Brief Description of the Drawings
[0026] Embodiments of the invention will now be described, by way of example only, with
reference to the accompanying drawings, in which:
Figure 1 shows a computer monitor with which the present invention may be used;
Figure 2 shows a first embodiment of the invention, the module being an extension
to a connector located at an end of an interface cable;
Figure 3 shows a second embodiment of the invention, the module being a box located
and fixed to the interface cable;
Figure 4 shows a third embodiment of the invention, the module being a separate box
interposed between the interface cable and the personal computer/adapter card;
Figure 5 is a schematic diagram of a first functional embodiment of the interface
circuit contained in the modules of either figure 1 or figure 2; and
Figure 6 is a schematic diagram of a second functional embodiment of the interface
circuit contained in the modules of either figure 1 or figure 2.

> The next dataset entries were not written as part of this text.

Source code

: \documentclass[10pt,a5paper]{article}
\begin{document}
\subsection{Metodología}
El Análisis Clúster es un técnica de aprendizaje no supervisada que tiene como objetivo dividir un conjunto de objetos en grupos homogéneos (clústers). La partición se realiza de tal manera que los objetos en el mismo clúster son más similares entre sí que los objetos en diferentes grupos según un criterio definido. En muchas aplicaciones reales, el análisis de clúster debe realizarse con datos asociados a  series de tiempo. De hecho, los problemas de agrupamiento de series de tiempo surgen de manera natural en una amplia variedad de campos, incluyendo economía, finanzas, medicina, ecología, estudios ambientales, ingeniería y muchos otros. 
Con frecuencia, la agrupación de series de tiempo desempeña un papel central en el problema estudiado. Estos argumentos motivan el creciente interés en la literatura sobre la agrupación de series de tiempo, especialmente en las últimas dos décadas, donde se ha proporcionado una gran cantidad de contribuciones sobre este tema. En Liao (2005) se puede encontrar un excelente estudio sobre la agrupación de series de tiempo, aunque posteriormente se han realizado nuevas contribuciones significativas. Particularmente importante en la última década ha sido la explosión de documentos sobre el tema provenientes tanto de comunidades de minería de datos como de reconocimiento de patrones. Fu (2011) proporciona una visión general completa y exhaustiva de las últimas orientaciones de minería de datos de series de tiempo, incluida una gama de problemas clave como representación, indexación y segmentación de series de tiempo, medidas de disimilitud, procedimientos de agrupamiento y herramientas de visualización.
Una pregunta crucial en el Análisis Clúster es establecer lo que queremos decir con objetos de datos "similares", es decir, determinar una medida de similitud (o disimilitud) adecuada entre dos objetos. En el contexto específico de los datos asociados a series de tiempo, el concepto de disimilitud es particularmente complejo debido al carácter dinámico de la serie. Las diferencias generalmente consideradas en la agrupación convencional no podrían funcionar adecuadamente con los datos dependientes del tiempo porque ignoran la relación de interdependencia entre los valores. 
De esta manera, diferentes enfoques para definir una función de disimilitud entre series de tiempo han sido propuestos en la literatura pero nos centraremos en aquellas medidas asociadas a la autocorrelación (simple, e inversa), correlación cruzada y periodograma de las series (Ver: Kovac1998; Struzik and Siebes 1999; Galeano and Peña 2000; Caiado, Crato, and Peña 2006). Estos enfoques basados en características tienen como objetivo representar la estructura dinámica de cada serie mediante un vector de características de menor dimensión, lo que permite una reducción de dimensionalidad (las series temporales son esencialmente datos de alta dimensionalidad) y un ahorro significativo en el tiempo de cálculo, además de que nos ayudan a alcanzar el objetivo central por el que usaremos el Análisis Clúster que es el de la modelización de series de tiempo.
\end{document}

Detailed Description of the Invention
[0027] A commonly used concept when applied to serial communications links etc. is to provide
what is called a "dongle", or an interface module that is placed between two ends
of a communications link. Such a dongle may carry out the function of a translation
of dat, change in interface characteristics such as voltage levels, or may be more
intelligent and contain a small amount of processing power. In the present invention,
the dongle is used to "fool" the personal computer/adapter card into believing that
a monitor fully supporting DDC is connected to it. The monitor is "fooled" into thinking
that it is connected to an existing type of personal computer/adapter card. In this
way damage to either piece of equipment is avoided and compatibility is also achieved.
[0028] Two mechanical embodiments of the interface module will now be described. The electrical
characteristics of the circuitry contained within the interface module will be described
later with reference to figure 3.
[0029] Figure 1 shows a computer monitor 100 with which the present invention may be used.
The monitor includes an interface cable assembly 102 having at the end furthest from
the monitor a connector 104 for connection to a personal computer or adapter card.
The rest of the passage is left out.